[Collected data entries]
◇ ◇ ◇ ◇ ◇
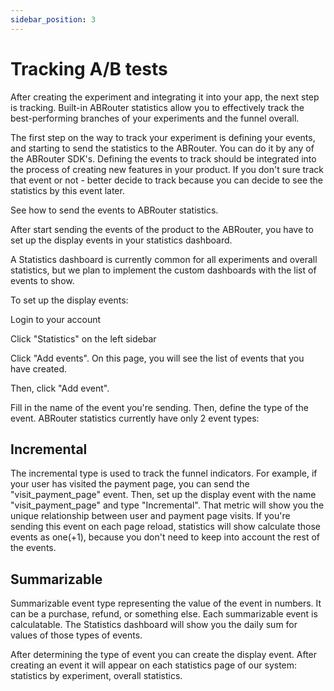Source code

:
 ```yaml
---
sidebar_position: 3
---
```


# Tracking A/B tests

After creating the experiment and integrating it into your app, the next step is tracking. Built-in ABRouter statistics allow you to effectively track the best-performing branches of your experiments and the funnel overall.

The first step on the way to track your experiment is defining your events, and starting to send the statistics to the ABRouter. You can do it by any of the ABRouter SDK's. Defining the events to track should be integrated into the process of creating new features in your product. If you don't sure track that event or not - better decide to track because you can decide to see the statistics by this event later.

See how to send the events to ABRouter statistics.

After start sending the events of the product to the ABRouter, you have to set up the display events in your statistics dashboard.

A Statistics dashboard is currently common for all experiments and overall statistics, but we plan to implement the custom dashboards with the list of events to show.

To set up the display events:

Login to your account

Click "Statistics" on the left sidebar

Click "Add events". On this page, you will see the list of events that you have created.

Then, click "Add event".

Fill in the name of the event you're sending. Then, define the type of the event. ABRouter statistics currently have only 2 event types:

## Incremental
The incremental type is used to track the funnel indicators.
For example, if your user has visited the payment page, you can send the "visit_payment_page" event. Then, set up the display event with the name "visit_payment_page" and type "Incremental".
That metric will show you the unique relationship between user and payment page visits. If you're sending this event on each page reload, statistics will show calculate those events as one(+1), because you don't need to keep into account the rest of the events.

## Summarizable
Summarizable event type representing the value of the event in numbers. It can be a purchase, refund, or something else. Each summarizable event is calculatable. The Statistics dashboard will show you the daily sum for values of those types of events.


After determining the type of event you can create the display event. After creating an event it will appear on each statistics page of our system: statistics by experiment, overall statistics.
◇ ◇ ◇ ◇ ◇
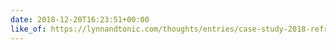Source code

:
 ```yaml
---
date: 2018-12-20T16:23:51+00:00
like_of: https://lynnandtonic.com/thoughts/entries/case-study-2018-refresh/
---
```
◇ ◇ ◇ ◇ ◇
What is needed is an exact copy of the lines above, from the one containing "the left sidebar" through the one containing "After determining the", with nothing added.

RESPONSE:
Click "Statistics" on the left sidebar

Click "Add events". On this page, you will see the list of events that you have created.

Then, click "Add event".

Fill in the name of the event you're sending. Then, define the type of the event. ABRouter statistics currently have only 2 event types:

## Incremental
The incremental type is used to track the funnel indicators.
For example, if your user has visited the payment page, you can send the "visit_payment_page" event. Then, set up the display event with the name "visit_payment_page" and type "Incremental".
That metric will show you the unique relationship between user and payment page visits. If you're sending this event on each page reload, statistics will show calculate those events as one(+1), because you don't need to keep into account the rest of the events.

## Summarizable
Summarizable event type representing the value of the event in numbers. It can be a purchase, refund, or something else. Each summarizable event is calculatable. The Statistics dashboard will show you the daily sum for values of those types of events.


After determining the type of event you can create the display event. After creating an event it will appear on each statistics page of our system: statistics by experiment, overall statistics.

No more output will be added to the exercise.